A thousand thoughts like these shot through my mind like gleams of sunlight. 




Then I heard the hoarse voices of fierce combatants―they had made a stand directly over where I lay.


Our soldiers fought desperately as they retreated and many a pursuing enemy fell on their track.


One was aiming his piece directly over me when he was struck dead. 


He fell across me.


I endeavoured to move, so as to shake off the dreadful pressure from my chest, but I was too weak―I could only suffer and think.


Others fell thick around me.


One lay heavily upon my aching feet, but intolerable as was the pain of this added weight, I was only pinned more closely to the earth―I could not move.


The combatants had moved on―their voices had died off in the distance and I lay helpless in the midst of thousands of such wrecks as myself.
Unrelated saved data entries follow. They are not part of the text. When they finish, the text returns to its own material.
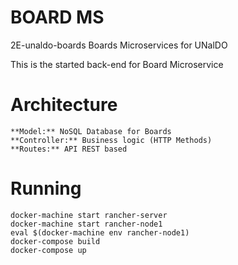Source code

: # BOARD MS

2E-unaldo-boards
Boards Microservices for UNalDO

This is the started back-end for Board Microservice


# Architecture
	**Model:** NoSQL Database for Boards
	**Controller:** Business logic (HTTP Methods)
	**Routes:** API REST based



# Running

    docker-machine start rancher-server
    docker-machine start rancher-node1
    eval $(docker-machine env rancher-node1)
    docker-compose build
    docker-compose up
Thoughts of the dear home far away―the beloved ones who were watching and waiting for me amidst the quiet green hills of Vermont, mingled with the horror of laying there in the midst of that ghastly battlefield with the dead weight that crushed me growing heavier with every breath. 
It was like some horrid nightmare. 


A corpse resting its cold weight on my breast―a corpse pressing on my bleeding limbs.





Night came on and with it the rain. 


Darkness impenetrable in the physical world and oh! what unutterable darkness in the mental. 
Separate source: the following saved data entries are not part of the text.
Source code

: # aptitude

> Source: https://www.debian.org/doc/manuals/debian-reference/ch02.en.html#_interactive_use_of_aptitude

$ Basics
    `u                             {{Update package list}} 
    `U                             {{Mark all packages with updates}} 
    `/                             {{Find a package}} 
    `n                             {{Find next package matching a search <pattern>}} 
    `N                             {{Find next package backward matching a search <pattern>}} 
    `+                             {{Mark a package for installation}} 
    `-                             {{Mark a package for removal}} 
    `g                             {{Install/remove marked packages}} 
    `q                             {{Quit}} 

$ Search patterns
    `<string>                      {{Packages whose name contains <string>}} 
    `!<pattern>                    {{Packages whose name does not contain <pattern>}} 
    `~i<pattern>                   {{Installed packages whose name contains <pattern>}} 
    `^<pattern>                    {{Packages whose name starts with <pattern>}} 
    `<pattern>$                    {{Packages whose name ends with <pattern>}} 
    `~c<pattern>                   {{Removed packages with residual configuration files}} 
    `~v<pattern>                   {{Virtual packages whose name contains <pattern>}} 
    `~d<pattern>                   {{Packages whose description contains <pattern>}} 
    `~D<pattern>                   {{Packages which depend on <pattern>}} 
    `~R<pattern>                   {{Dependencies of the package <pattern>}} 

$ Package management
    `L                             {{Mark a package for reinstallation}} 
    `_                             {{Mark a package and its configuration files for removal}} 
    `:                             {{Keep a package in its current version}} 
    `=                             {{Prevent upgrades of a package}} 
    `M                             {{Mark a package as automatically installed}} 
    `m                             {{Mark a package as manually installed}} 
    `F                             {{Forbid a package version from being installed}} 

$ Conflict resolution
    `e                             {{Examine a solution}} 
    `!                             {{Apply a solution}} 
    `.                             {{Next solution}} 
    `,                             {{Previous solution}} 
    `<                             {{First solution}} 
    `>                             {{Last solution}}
In the great rifts of the black heavens, there were awful flashes of lightning and bursts of thunder in the midst of which I heard the groans of the wounded as they lay in the pitiless rain.
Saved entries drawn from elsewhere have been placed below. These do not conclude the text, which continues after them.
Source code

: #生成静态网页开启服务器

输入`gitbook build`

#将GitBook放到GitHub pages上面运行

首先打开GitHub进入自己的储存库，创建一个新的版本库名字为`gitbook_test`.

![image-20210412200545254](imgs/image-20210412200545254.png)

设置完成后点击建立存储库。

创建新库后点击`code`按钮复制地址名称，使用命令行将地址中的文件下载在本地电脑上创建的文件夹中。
When the morning came I was almost unconscious of life. 


I remember watching the light breaking in the grey east, my head resting on that side and I was too weak to turn it―or else it had become stiff in the rain. 



As it became light, I heard the rolling of artillery, then the fierce booming thunder of the battle renewed. 


I heard the crash of the rumbling wheels and the tramp of the war horses. 



I knew they were coming towards me and the horrible fear came over me lest I should be trampled underfoot, crushed, maimed or ground into the dust!


I endeavoured to shout and tell them I was not dead, but I could not even whisper. 


On they came, maddened and reckless by the spirit of the war. 


The iron footed horses were on me, almost, but no—they passed me, but now the dreadful wheels approached!


I saw them coming―one was directly over my eyes. 









That was the last I remember.


All was perfect silence. 





The sounds of war were all hushed.



I think I must have been in perfect, dreamless slumber, for I felt, heard and saw nothing.



When I awoke I was well, peaceful, happy―John was standing near me, apparently in perfect health. 




"You here?" I asked in astonishment―I thought you were dead!" 


''So I am," he replied, "at least I have lost my mortal body, yet I exist." 


"Surely," I answered, "I have dreamed―or else am dreaming." 






He smiled as he replied, "Not so, but you too are dead."





Our conversation lasted some hours before I was fully convinced I was really dead though free from pain and the horrors of the battlefield over.


Since then I have watched the advent of many spirits on the battlefield. 


The emotions they manifest are as various as the dispositions they bore in life. 


Some arise from the body perfectly bewildered―others filled with unutterable hate and only inspired with the desire of vengeance on the foe. 


Many meet dear friends who await their coming and hover round their departed spirits. 


Guardian spirits stand ready by the side of all to conduct them to the land where wars shall cease forever.